- [WHAT YOU ARE ASKED TO DO]:
Extract exactly the lines from the top of the records through the line containing "Heatmap implemented in", and keep pictures out of the copy.

- [Rendered images with source text]:
- Opening Delimiter -

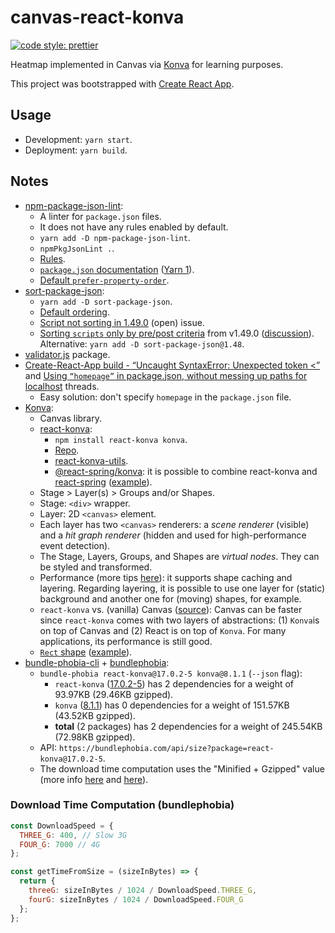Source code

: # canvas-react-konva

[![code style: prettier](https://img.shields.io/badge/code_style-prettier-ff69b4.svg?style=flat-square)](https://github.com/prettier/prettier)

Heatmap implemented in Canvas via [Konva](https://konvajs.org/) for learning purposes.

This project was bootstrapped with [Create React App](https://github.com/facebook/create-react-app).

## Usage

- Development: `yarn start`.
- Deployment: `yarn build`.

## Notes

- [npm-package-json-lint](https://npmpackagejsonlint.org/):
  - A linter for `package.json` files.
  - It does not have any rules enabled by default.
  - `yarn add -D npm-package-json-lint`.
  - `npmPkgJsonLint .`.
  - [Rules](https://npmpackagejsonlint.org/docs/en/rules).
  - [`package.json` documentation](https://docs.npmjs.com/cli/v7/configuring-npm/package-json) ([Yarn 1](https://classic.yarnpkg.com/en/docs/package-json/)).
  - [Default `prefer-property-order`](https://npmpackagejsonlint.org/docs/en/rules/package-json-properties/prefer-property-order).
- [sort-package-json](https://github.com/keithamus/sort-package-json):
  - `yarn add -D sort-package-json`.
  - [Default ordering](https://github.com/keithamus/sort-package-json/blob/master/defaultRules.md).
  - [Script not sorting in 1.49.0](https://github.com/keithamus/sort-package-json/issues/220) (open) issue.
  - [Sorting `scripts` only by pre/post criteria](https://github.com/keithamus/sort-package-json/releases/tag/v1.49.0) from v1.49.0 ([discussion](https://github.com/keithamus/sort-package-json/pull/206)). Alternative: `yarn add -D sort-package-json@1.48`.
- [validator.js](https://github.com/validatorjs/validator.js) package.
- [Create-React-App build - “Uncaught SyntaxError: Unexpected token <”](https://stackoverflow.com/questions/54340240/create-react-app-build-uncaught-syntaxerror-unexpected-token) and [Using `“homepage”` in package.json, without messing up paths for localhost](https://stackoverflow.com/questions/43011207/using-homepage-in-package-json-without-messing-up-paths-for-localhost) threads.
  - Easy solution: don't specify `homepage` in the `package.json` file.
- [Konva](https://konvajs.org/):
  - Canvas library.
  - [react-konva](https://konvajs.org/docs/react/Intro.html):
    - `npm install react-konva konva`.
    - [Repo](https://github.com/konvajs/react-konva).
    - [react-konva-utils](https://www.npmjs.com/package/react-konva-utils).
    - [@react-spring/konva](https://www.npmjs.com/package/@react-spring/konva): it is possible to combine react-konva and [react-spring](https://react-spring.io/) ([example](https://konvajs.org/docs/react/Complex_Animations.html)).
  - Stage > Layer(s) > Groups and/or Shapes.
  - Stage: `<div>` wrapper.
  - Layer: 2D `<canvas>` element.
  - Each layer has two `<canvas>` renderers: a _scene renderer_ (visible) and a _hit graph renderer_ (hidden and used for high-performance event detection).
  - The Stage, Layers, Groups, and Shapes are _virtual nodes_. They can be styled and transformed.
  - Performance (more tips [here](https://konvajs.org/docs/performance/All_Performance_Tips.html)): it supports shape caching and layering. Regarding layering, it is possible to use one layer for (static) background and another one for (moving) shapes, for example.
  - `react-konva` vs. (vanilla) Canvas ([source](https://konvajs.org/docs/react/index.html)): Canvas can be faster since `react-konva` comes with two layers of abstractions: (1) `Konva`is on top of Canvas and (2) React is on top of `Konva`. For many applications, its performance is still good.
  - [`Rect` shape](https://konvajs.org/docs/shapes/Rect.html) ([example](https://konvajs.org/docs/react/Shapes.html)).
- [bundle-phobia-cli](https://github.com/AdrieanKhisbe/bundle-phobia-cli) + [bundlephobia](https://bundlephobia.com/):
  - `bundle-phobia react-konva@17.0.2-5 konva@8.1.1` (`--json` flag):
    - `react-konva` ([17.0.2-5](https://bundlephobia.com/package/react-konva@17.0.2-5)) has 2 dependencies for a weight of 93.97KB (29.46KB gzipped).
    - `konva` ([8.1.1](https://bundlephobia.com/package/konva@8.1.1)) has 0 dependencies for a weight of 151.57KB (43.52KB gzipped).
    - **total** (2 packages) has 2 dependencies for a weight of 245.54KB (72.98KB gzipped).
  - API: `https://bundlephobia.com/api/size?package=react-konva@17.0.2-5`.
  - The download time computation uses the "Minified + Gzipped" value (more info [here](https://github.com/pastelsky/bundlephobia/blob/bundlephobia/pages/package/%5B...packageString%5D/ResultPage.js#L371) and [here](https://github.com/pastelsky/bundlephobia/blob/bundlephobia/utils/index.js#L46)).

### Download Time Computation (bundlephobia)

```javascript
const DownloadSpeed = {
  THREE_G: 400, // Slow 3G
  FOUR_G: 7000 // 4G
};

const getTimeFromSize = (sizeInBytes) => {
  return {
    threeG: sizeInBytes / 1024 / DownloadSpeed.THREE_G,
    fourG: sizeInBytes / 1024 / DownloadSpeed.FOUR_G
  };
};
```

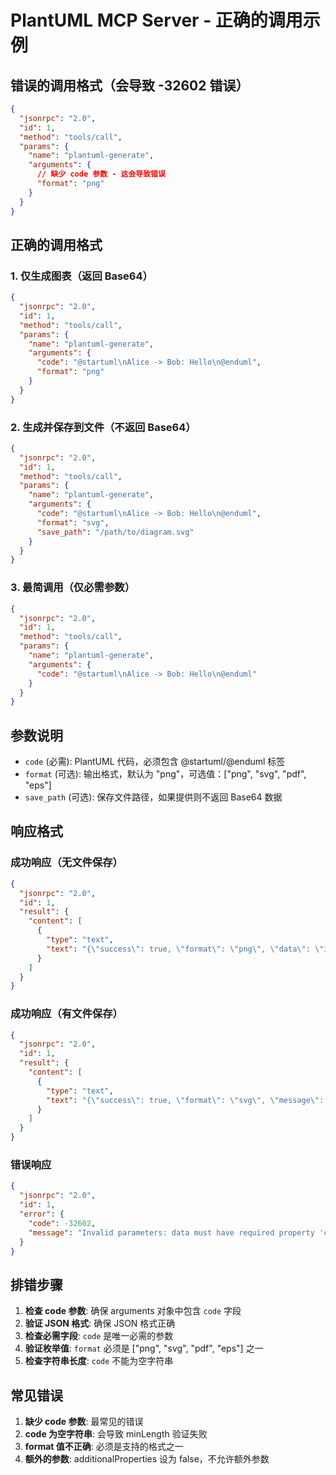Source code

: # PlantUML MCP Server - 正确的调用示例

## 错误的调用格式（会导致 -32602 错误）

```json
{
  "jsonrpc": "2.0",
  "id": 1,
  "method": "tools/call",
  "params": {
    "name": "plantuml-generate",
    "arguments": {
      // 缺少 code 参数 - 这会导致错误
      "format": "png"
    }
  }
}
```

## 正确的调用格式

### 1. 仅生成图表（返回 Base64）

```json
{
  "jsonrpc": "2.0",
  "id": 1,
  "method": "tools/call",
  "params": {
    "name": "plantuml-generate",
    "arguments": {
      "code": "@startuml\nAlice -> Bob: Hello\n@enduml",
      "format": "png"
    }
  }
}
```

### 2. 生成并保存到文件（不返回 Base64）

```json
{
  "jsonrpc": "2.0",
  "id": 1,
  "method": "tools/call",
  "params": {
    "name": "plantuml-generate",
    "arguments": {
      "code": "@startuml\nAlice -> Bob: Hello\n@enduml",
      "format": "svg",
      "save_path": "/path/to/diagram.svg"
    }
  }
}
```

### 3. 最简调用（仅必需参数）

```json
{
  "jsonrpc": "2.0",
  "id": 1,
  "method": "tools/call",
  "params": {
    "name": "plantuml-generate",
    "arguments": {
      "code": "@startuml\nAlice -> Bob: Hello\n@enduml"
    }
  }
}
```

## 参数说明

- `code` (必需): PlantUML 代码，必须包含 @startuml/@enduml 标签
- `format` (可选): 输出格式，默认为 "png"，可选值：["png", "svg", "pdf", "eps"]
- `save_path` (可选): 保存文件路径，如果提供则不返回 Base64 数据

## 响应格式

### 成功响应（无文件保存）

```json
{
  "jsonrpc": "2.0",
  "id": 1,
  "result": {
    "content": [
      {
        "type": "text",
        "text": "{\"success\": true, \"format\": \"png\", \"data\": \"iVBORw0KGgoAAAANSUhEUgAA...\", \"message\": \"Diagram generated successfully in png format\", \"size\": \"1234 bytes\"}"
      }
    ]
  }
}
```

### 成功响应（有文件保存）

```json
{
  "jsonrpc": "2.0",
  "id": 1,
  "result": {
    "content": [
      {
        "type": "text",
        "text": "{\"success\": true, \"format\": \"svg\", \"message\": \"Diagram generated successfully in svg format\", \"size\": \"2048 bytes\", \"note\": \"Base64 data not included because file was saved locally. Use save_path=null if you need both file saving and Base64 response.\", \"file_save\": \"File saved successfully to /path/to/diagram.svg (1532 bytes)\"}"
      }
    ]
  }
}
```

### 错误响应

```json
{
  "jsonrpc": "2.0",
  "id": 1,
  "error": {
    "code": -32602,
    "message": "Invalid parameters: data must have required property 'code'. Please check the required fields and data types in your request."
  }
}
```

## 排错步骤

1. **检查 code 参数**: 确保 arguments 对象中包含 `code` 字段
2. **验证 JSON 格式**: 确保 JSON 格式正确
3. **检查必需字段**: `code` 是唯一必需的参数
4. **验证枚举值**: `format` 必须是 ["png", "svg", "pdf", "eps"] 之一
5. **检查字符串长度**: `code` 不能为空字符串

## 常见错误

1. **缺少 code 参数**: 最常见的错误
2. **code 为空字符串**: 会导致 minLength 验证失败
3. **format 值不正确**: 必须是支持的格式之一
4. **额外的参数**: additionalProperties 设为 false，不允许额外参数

- Closing Delimiter -

- [COMPLETED EXERCISE]:
Source code

: # canvas-react-konva

[![code style: prettier](https://img.shields.io/badge/code_style-prettier-ff69b4.svg?style=flat-square)](https://github.com/prettier/prettier)

Heatmap implemented in Canvas via [Konva](https://konvajs.org/) for learning purposes.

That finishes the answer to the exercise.